There are some nice additions to the keyboard as well, like the four navigation buttons flanking the letter keys, two on each side. The presence of these navigation buttons makes the keyboard a little more compact than it would otherwise be, but the slightly shorter configuration happens to better fit my smaller hands. There's also a dedicated microphone button for launching voice actions, plus functions for www. and .com shortcuts, navigation arrows, emoticons, and the ability to silence the phone.
An Android 2.3 Gingerbread smartphone, the Captivate Glide excels at communication. It supports multiple e-mail accounts, including Microsoft Exchange, Gmail, and other Web mail accounts, either in separate or combined inboxes. There's text and multimedia messaging, as well as Wi-Fi and Wi-Fi direct, GPS, Bluetooth 3.0, and hooks into multiple social networks, including Samsung's own Facebook, Twitter, and Linked In social hubs. The device also has settings for tethering, VPN, and hot-spot support for up to five devices (3G speeds only).
Google services include Gmail, Maps, Navigation (with turn-by-turn voice directions), Google Books, Search, Places, Talk, Voice Search, and YouTube.
There are a number of apps that come preloaded on the Captivate Glide.
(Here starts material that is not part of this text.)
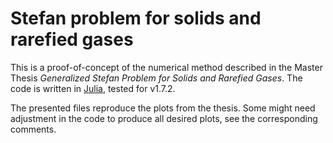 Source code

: # Stefan problem for solids and rarefied gases

This is a proof-of-concept of the numerical method described in the Master Thesis *Generalized Stefan Problem for Solids and Rarefied Gases*.
The code is written in [Julia](https://julialang.org/), tested for v1.7.2.

The presented files reproduce the plots from the thesis. Some might need adjustment in the code to produce all desired plots, see the corresponding comments.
Samsung's All Share app helps share and stream content on DLNA-compatible devices. There's also Samsung's Social Hub and Media Hub, and a nicely designed voice recorder. AT&T makes its code-scanner app ready, along with AT&T FamilyMap and Navigator with turn-by-turn directions (it costs $9.99 for a monthly pass and $2.99 for the day pass.) AT&T also has its collection of featured apps, streaming and downloadable TV content through U-verse (it comes with a $9.99 monthly fee after a free seven-day trial).